[Opening Entries supplied section]
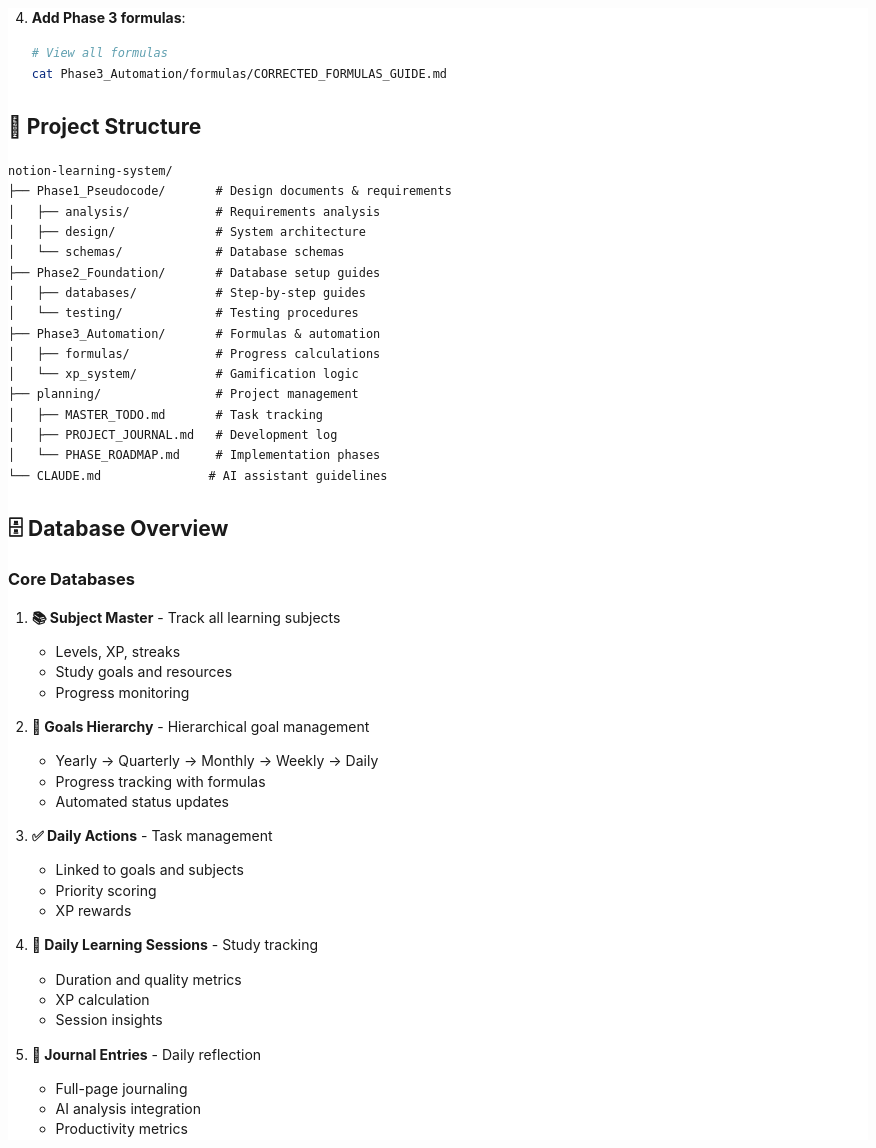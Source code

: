 4. **Add Phase 3 formulas**:
   ```bash
   # View all formulas
   cat Phase3_Automation/formulas/CORRECTED_FORMULAS_GUIDE.md
   ```

## 📂 Project Structure

```
notion-learning-system/
├── Phase1_Pseudocode/       # Design documents & requirements
│   ├── analysis/            # Requirements analysis
│   ├── design/              # System architecture
│   └── schemas/             # Database schemas
├── Phase2_Foundation/       # Database setup guides
│   ├── databases/           # Step-by-step guides
│   └── testing/             # Testing procedures
├── Phase3_Automation/       # Formulas & automation
│   ├── formulas/            # Progress calculations
│   └── xp_system/           # Gamification logic
├── planning/                # Project management
│   ├── MASTER_TODO.md       # Task tracking
│   ├── PROJECT_JOURNAL.md   # Development log
│   └── PHASE_ROADMAP.md     # Implementation phases
└── CLAUDE.md               # AI assistant guidelines
```

## 🗄️ Database Overview

### Core Databases

1. **📚 Subject Master** - Track all learning subjects
   - Levels, XP, streaks
   - Study goals and resources
   - Progress monitoring

2. **🎯 Goals Hierarchy** - Hierarchical goal management
   - Yearly → Quarterly → Monthly → Weekly → Daily
   - Progress tracking with formulas
   - Automated status updates

3. **✅ Daily Actions** - Task management
   - Linked to goals and subjects
   - Priority scoring
   - XP rewards

4. **📖 Daily Learning Sessions** - Study tracking
   - Duration and quality metrics
   - XP calculation
   - Session insights

5. **📓 Journal Entries** - Daily reflection
   - Full-page journaling
   - AI analysis integration
   - Productivity metrics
[Closing Entries supplied section]
### What is being asked
Give back each entry exactly as it appears, with no pictures.

### Final answer
Source code

: 4. **Add Phase 3 formulas**:
   ```bash
   # View all formulas
   cat Phase3_Automation/formulas/CORRECTED_FORMULAS_GUIDE.md
   ```

## 📂 Project Structure

```
notion-learning-system/
├── Phase1_Pseudocode/       # Design documents & requirements
│   ├── analysis/            # Requirements analysis
│   ├── design/              # System architecture
│   └── schemas/             # Database schemas
├── Phase2_Foundation/       # Database setup guides
│   ├── databases/           # Step-by-step guides
│   └── testing/             # Testing procedures
├── Phase3_Automation/       # Formulas & automation
│   ├── formulas/            # Progress calculations
│   └── xp_system/           # Gamification logic
├── planning/                # Project management
│   ├── MASTER_TODO.md       # Task tracking
│   ├── PROJECT_JOURNAL.md   # Development log
│   └── PHASE_ROADMAP.md     # Implementation phases
└── CLAUDE.md               # AI assistant guidelines
```

## 🗄️ Database Overview

### Core Databases

1. **📚 Subject Master** - Track all learning subjects
   - Levels, XP, streaks
   - Study goals and resources
   - Progress monitoring

2. **🎯 Goals Hierarchy** - Hierarchical goal management
   - Yearly → Quarterly → Monthly → Weekly → Daily
   - Progress tracking with formulas
   - Automated status updates

3. **✅ Daily Actions** - Task management
   - Linked to goals and subjects
   - Priority scoring
   - XP rewards

4. **📖 Daily Learning Sessions** - Study tracking
   - Duration and quality metrics
   - XP calculation
   - Session insights

5. **📓 Journal Entries** - Daily reflection
   - Full-page journaling
   - AI analysis integration
   - Productivity metrics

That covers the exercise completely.